Rheumazentrum Ruhrgebiet Herne, Ruhr-University Bochum, Germany.
Radiology, Charité Universitätsmedizin, Berlin, Germany.
Clin Exp Rheumatol. 2020 May-Jun;38(3):467-471. Epub 2020 Apr 3.
We aimed to assess relationships between single Bath Ankylosing Spondylitis Metrology Index (BASMI) components and corresponding spinal segment magnetic resonance images (MRI) in anti-tumour-necrosis-factor-treated AS patients.
Using available MRI and BASMI data from the GO-RAISE trial (n=91 patients), MRI scores for active inflammatory (ASspiMRI-a) and chronic structural (ASspiMRI-c) changes in cervical and lumbar spine segments were compared with BASMI cervical (cervical-rotation [CR] angle, tragus-to-wall [TTW] distance) and lumbar (lumbar flexion [LF], lateral-lumbar-flexion [LLF]) spine component scores (linear definition). Generalised linear models were employed to assess relationships between BASMI components and ASspiMRI-a/ASspiMRI-c measurements at baseline and for week-14 (golimumab/placebo groups) and week-104 (all golimumab-treated) change scores.

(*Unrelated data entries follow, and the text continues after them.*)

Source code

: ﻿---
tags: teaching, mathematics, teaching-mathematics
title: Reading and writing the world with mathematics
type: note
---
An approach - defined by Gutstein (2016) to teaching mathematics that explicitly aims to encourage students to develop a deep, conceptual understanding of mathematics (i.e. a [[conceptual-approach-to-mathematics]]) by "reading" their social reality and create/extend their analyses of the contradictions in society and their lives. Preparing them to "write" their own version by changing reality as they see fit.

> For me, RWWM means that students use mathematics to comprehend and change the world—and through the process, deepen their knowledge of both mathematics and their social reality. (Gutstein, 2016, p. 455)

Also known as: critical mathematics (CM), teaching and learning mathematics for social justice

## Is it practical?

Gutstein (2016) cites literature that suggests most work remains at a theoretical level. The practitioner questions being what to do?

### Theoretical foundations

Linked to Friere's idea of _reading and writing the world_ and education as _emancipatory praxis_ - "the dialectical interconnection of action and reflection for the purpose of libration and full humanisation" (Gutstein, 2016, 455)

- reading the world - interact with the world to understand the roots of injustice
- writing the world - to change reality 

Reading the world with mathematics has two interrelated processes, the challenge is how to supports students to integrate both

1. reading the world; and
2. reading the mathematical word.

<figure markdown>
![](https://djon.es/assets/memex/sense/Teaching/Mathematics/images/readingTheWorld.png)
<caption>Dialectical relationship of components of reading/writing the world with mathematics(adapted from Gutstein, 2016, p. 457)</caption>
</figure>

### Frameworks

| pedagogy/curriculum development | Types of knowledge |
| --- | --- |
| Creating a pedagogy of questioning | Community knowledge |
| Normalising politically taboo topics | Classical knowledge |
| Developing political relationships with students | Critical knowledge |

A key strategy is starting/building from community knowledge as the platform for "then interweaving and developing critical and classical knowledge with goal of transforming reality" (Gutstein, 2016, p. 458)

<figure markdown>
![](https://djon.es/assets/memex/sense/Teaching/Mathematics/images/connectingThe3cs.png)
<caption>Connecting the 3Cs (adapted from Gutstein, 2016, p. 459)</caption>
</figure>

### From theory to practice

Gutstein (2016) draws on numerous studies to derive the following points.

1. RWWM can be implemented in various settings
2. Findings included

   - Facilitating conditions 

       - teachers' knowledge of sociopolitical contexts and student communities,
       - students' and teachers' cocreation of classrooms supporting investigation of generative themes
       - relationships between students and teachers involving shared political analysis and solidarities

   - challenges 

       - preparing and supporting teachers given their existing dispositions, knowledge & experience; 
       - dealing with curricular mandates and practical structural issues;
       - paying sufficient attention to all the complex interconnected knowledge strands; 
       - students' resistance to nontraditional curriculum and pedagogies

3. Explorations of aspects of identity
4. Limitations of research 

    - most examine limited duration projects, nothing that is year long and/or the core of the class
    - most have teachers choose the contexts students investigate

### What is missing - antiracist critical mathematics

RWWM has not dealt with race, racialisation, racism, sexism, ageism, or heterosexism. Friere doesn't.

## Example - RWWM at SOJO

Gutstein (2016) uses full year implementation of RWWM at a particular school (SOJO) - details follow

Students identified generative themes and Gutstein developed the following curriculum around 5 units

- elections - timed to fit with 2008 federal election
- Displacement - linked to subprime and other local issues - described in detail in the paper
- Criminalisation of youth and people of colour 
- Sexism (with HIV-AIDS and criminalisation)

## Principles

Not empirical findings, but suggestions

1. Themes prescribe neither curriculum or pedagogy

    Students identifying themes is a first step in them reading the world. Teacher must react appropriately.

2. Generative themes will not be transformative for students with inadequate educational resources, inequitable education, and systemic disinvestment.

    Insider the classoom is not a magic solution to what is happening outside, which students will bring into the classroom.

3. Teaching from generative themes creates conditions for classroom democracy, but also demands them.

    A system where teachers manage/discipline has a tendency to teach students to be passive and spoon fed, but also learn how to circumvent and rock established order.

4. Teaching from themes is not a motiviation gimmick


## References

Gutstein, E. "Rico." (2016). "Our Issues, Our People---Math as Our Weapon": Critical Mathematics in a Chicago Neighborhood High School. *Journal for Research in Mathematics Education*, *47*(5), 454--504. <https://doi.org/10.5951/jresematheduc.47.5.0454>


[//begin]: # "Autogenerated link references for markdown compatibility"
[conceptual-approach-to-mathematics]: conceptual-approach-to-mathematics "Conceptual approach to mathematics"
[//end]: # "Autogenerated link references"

Baseline lumbar ASspiMRI-a scores correlated with LF and LLF (β=0.231 and 0.238, respectively; both p<0.01), while this was less prominent for ASspiMRI-c scores and LLF (β=0.142, p=0.04). A significant but weak correlation was found between changes from baseline to week 104 in cervical spine ASspiMRI-c score and TTW distance among all treated patients (β=0.161, p=0.003).
Detailed assessments indicated baseline spinal mobility impairment in patients with active AS correlated weakly with MRI-detected lumbar spinal inflammation; correlations with chronic, structural damage/changes were very weak. Improved, less variable MRI and spinal metrology assessments are needed for future clinical research.
我们旨在评估抗肿瘤坏死因子治疗的强直性脊柱炎(AS)患者中单一巴斯强直性脊柱炎计量指数(BASMI)成分与相应脊柱节段磁共振成像(MRI)之间的关系。
利用 GO-RAISE 试验(n=91 例患者)中可用的 MRI 和 BASMI 数据,比较颈椎和腰椎节段的活动性炎症(ASspiMRI-a)和慢性结构(ASspiMRI-c)MRI 评分与 BASMI 颈椎(颈椎旋转[CR]角度、耳屏到墙[TTW]距离)和腰椎(腰椎前屈[LF]、腰椎外侧前屈[LLF])脊柱成分评分(线性定义)。采用广义线性模型评估 BASMI 成分与基线时以及第 14 周(戈利木单抗/安慰剂组)和第 104 周(所有戈利木单抗治疗组)变化评分的 ASspiMRI-a/ASspiMRI-c 测量值之间的关系。
基线时腰椎 ASspiMRI-a 评分与 LF 和 LLF 相关(β=0.231 和 0.238,均 p<0.01),而 ASspiMRI-c 评分与 LLF 的相关性则不太显著(β=0.142,p=0.04)。在所有接受治疗的患者中,从基线到第 104 周时颈椎 ASspiMRI-c 评分与 TTW 距离的变化与基线时相比有显著但较弱的相关性(β=0.161,p=0.003)。
详细评估表明,活动性 AS 患者的基线脊柱运动障碍与 MRI 检测到的腰椎脊柱炎症之间存在弱相关性;与慢性结构性损伤/变化的相关性非常弱。未来的临床研究需要更精确、变化更小的 MRI 和脊柱计量学评估。